Supplied material Start Marker

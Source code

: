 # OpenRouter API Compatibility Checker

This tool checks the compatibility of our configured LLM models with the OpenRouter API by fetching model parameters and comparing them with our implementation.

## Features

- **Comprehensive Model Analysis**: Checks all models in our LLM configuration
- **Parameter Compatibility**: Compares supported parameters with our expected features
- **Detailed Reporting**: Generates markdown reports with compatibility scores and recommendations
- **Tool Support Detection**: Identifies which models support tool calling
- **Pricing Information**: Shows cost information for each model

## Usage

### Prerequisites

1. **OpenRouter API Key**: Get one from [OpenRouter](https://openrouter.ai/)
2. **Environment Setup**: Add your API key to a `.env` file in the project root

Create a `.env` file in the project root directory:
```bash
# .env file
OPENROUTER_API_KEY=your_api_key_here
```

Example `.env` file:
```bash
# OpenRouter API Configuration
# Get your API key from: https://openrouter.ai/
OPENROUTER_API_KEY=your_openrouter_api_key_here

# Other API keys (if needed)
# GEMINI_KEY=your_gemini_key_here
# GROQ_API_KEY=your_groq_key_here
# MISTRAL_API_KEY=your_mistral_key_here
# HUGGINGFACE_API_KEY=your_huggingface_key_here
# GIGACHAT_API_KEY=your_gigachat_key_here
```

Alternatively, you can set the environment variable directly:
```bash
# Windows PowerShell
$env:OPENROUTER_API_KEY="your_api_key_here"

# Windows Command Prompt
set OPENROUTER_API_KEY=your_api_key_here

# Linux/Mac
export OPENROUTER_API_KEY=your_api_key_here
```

Supplied material End Marker

**What to produce**
Copy out each line from the listing that contains the string "tool".

**Result of the task**
This tool checks the compatibility of our configured LLM models with the OpenRouter API by fetching model parameters and comparing them with our implementation.
- **Tool Support Detection**: Identifies which models support tool calling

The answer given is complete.